What to do => Once the line containing "Throughout the whole" is found, copy that line and all remaining lines of the records exactly, including the last one, and add nothing.

Document images with source code:

- - - - -

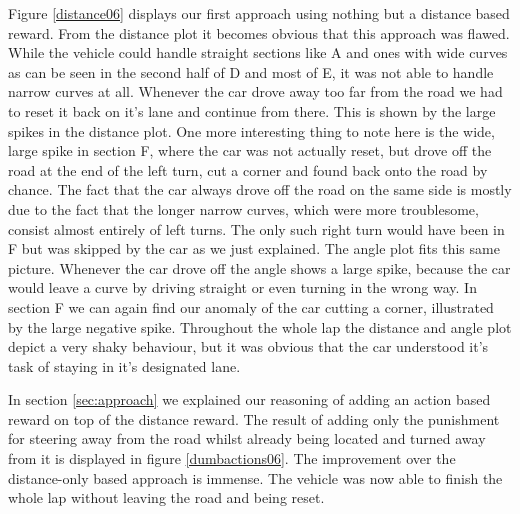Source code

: Figure \ref{distance06} displays our first approach using nothing but a distance based reward. From the distance plot it becomes obvious that this approach was flawed. While the vehicle could handle straight sections like A and ones with wide curves as can be seen in the second half of D and most of E, it was not able to handle narrow curves at all. Whenever the car drove away too far from the road we had to reset it back on it's lane and continue from there. This is shown by the large spikes in the distance plot. One more interesting thing to note here is the wide, large spike in section F, where the car was not actually reset, but drove off the road at the end of the left turn, cut a corner and found back onto the road by chance. The fact that the car always drove off the road on the same side is mostly due to the fact that the longer narrow curves, which were more troublesome, consist almost entirely of left turns. The only such right turn would have been in F but was skipped by the car as we just explained. 
The angle plot fits this same picture. Whenever the car drove off the angle shows a large spike, because the car would leave a curve by driving straight or even turning in the wrong way. In section F we can again find our anomaly of the car cutting a corner, illustrated by the large negative spike.
Throughout the whole lap the distance and angle plot depict a very shaky behaviour, but it was obvious that the car understood it's task of staying in it's designated lane.

In section \ref{sec:approach} we explained our reasoning of adding an action based reward on top of the distance reward. The result of adding only the punishment for steering away from the road whilst already being located and turned away from it is displayed in figure \ref{dumbactions06}. The improvement over the distance-only based approach is immense. The vehicle was now able to finish the whole lap without leaving the road and being reset.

- - - - -

Answer section =>
Throughout the whole lap the distance and angle plot depict a very shaky behaviour, but it was obvious that the car understood it's task of staying in it's designated lane.

In section \ref{sec:approach} we explained our reasoning of adding an action based reward on top of the distance reward. The result of adding only the punishment for steering away from the road whilst already being located and turned away from it is displayed in figure \ref{dumbactions06}. The improvement over the distance-only based approach is immense. The vehicle was now able to finish the whole lap without leaving the road and being reset.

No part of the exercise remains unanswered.